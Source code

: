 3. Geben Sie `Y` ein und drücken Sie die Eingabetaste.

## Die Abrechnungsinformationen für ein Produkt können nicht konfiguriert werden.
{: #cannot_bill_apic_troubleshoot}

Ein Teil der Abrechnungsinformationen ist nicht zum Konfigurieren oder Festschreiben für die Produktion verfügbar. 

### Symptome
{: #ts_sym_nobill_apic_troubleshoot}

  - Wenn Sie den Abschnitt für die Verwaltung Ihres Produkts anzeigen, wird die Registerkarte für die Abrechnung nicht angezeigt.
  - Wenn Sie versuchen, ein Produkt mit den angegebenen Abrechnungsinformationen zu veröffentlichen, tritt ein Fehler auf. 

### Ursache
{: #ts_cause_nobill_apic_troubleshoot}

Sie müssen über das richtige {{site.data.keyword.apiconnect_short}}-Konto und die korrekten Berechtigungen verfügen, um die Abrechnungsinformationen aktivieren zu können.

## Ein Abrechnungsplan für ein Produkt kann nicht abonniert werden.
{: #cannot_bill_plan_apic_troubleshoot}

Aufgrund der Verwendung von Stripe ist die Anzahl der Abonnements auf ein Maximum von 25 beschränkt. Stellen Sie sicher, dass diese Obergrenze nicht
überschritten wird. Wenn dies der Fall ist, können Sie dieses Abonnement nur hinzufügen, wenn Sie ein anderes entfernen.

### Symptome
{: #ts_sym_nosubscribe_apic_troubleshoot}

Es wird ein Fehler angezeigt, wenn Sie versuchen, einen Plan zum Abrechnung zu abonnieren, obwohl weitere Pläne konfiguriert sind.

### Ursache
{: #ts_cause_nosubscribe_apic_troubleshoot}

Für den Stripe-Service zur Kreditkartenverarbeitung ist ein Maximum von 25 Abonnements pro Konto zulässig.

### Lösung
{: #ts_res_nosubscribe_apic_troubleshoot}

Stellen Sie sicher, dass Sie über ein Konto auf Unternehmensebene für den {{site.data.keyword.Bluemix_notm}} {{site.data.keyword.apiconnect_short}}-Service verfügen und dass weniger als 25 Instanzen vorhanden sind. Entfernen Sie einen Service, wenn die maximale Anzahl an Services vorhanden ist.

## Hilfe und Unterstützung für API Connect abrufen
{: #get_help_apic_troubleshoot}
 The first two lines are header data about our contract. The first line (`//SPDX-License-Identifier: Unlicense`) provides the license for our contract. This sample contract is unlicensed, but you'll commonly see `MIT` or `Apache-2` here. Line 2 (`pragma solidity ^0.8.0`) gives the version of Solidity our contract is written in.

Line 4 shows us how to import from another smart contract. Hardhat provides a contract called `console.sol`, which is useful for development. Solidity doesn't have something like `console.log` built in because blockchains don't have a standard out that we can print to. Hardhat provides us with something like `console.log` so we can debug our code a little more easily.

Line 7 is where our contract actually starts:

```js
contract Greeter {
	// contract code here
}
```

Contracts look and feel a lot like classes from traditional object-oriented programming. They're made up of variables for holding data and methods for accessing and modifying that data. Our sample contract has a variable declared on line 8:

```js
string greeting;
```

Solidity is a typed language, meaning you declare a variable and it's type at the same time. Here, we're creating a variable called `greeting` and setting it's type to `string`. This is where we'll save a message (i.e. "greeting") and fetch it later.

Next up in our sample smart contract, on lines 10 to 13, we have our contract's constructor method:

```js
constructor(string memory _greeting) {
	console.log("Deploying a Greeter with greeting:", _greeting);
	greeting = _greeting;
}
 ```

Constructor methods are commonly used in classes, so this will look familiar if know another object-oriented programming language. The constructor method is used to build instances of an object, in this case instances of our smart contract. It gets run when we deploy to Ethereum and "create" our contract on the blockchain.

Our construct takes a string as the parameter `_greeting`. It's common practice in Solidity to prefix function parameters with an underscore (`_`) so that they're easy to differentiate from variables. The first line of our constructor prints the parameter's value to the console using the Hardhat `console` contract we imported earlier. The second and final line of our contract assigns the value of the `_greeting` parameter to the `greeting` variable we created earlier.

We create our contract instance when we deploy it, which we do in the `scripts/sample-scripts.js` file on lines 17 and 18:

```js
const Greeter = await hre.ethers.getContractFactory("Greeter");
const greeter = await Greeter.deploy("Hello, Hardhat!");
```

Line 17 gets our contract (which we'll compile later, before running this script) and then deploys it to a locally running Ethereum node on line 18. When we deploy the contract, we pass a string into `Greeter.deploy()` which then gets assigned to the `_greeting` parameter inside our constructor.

........

Work instruction = Return all lines from the entries that contain the string "programming".

Response =
Contracts look and feel a lot like classes from traditional object-oriented programming. They're made up of variables for holding data and methods for accessing and modifying that data. Our sample contract has a variable declared on line 8:
Constructor methods are commonly used in classes, so this will look familiar if know another object-oriented programming language. The constructor method is used to build instances of an object, in this case instances of our smart contract. It gets run when we deploy to Ethereum and "create" our contract on the blockchain.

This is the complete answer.